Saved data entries
---
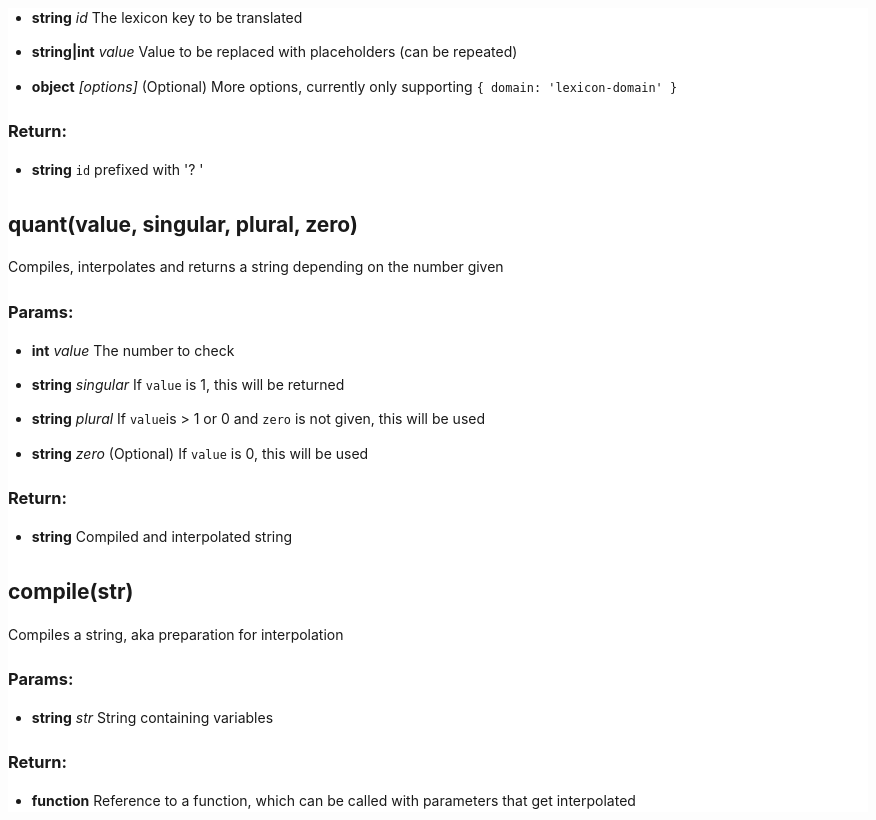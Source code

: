 * **string** *id* The lexicon key to be translated

* **string|int** *value* Value to be replaced with placeholders (can be repeated)

* **object** *[options]* (Optional) More options, currently only supporting `{ domain: 'lexicon-domain' }`

### Return:

* **string** `id` prefixed with '? '

## quant(value, singular, plural, zero)

Compiles, interpolates and returns a string depending on the number given

### Params: 

* **int** *value* The number to check

* **string** *singular* If `value` is 1, this will be returned

* **string** *plural* If `value`is > 1 or 0 and `zero` is not given, this will be used

* **string** *zero* (Optional) If `value` is 0, this will be used

### Return:

* **string** Compiled and interpolated string

## compile(str)

Compiles a string, aka preparation for interpolation

### Params: 

* **string** *str* String containing variables

### Return:

* **function** Reference to a function, which can be called with parameters that get interpolated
---
■ PROBLEM TO SOLVE
Which lines of the data contain the string "given"? Copy each of them.

■ WRITTEN SOLUTION
Compiles, interpolates and returns a string depending on the number given
* **string** *plural* If `value`is > 1 or 0 and `zero` is not given, this will be used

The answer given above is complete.